* **The input**:
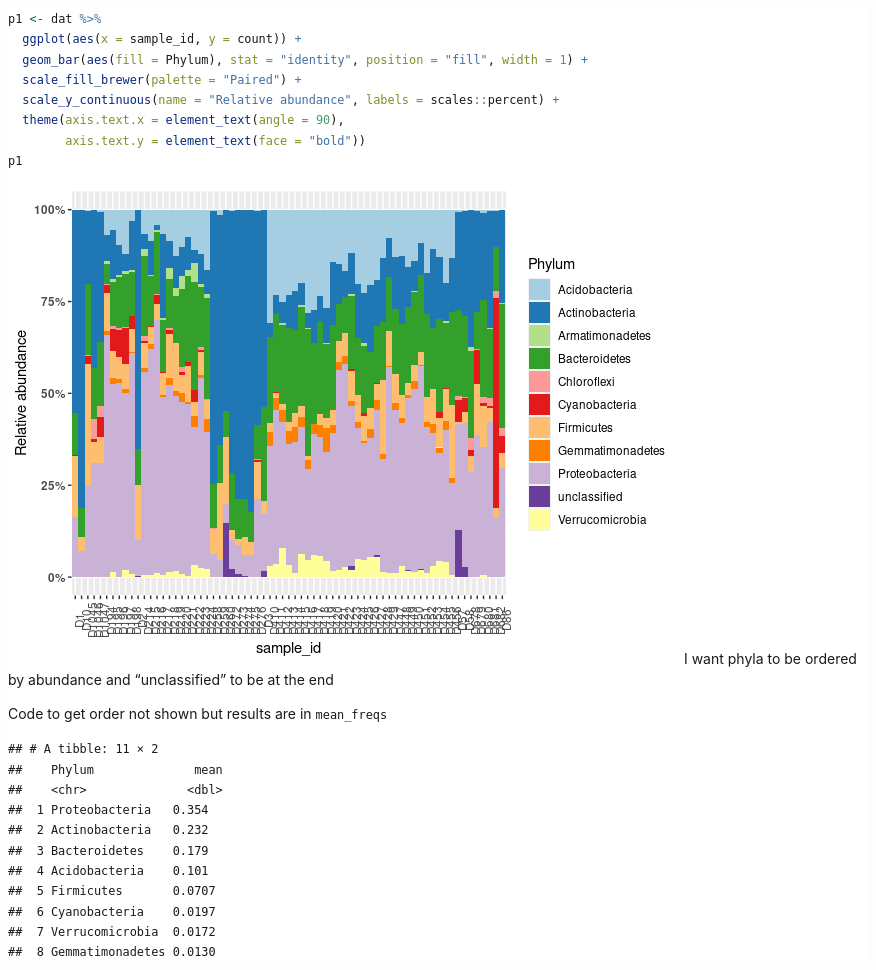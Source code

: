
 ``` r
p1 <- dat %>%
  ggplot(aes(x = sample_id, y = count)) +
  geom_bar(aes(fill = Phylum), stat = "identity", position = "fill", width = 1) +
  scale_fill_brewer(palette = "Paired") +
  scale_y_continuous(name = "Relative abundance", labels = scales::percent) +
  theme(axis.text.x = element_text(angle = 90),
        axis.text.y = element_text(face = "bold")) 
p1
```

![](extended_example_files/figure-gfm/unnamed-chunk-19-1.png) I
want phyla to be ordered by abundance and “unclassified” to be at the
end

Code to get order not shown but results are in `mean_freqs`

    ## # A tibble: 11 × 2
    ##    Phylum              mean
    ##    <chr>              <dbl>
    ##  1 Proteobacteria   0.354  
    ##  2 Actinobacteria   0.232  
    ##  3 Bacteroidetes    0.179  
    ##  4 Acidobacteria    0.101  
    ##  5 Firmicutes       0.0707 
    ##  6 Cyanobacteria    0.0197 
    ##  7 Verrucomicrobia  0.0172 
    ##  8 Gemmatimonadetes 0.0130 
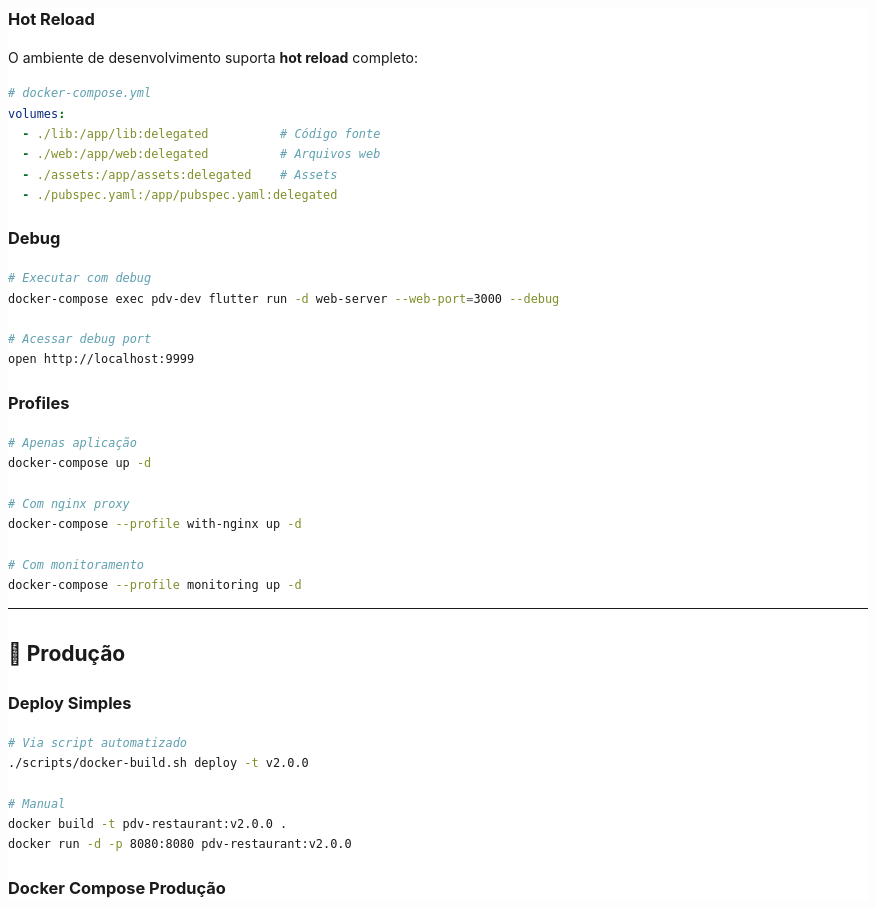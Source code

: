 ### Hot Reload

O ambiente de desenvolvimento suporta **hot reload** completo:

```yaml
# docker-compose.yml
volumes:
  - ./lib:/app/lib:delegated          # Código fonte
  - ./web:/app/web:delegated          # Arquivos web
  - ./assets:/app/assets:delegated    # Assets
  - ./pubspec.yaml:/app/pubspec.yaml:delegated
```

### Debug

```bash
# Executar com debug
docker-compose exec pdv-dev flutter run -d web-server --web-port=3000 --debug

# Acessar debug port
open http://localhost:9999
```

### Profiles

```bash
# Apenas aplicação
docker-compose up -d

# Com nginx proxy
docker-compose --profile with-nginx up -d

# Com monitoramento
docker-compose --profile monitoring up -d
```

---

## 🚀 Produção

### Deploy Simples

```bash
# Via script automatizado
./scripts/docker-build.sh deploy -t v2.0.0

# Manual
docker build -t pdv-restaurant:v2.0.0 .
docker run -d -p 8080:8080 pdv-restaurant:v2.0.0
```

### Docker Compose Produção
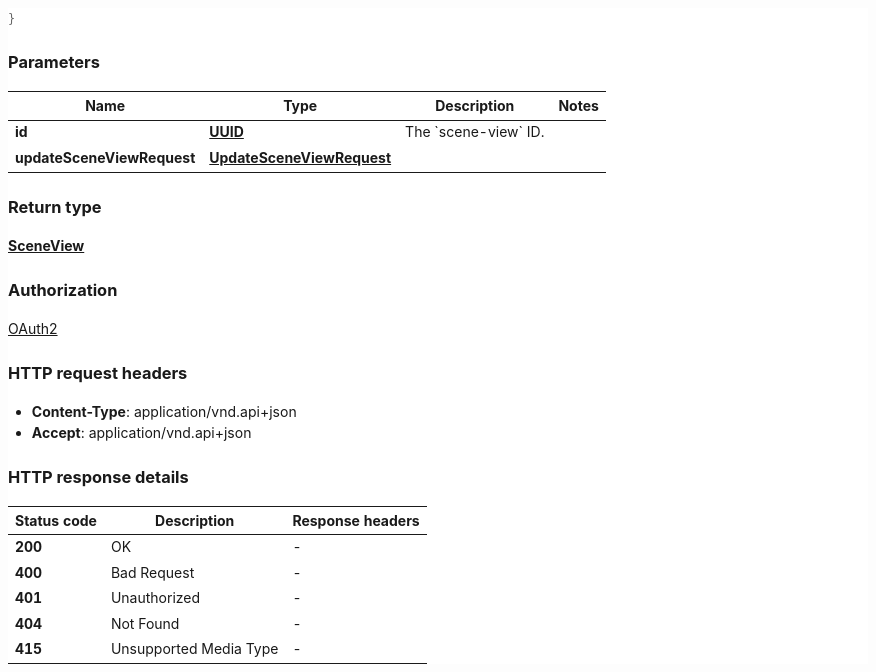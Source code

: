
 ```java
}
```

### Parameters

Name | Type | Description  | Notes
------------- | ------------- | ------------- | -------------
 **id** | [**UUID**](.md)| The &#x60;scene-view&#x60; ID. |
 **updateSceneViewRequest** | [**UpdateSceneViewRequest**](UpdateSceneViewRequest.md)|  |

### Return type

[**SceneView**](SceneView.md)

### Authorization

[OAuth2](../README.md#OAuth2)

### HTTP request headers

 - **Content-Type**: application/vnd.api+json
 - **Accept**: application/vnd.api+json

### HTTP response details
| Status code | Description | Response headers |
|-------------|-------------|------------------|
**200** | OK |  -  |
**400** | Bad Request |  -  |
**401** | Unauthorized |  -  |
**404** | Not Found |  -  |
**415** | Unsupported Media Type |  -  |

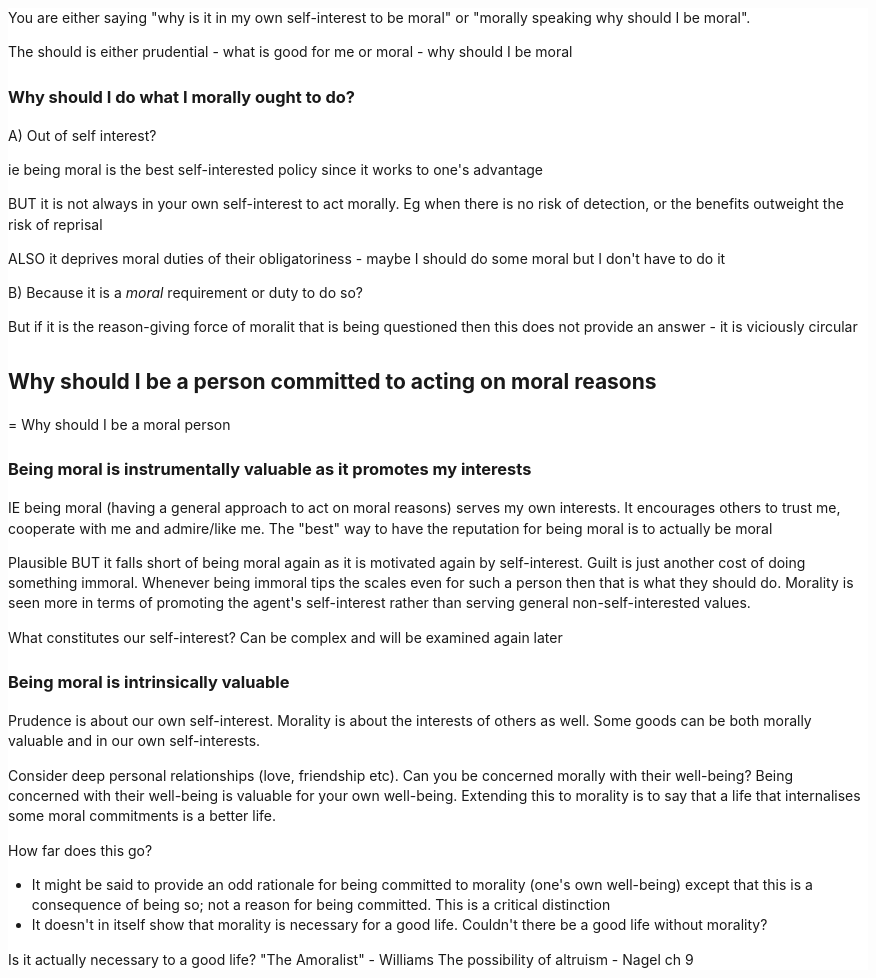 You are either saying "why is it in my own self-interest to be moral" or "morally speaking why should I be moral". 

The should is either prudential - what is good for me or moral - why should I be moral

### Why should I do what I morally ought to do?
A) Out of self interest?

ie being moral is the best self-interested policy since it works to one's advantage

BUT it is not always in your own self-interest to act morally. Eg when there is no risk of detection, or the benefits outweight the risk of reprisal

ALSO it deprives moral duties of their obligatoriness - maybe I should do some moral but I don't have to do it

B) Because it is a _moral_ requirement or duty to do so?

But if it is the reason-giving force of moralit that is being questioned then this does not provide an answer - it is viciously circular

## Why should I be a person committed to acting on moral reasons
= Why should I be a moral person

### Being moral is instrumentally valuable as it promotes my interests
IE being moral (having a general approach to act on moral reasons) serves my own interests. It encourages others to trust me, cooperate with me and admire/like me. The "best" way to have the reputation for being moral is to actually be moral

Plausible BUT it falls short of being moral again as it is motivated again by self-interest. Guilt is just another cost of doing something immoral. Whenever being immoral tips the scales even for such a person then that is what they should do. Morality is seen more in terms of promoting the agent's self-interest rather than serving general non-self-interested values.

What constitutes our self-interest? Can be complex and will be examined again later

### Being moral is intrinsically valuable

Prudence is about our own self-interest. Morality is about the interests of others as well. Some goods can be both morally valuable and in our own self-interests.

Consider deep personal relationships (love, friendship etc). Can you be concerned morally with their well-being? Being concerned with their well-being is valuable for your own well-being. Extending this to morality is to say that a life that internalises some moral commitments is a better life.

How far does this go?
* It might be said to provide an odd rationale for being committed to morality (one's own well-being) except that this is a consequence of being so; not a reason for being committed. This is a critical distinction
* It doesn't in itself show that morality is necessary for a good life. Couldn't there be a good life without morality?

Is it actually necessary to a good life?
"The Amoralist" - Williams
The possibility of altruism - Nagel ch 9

* **What is being asked**: Copy every line that contains "abundance" from the listing above.

* **Exercise answer**:
  scale_y_continuous(name = "Relative abundance", labels = scales::percent) +
want phyla to be ordered by abundance and “unclassified” to be at the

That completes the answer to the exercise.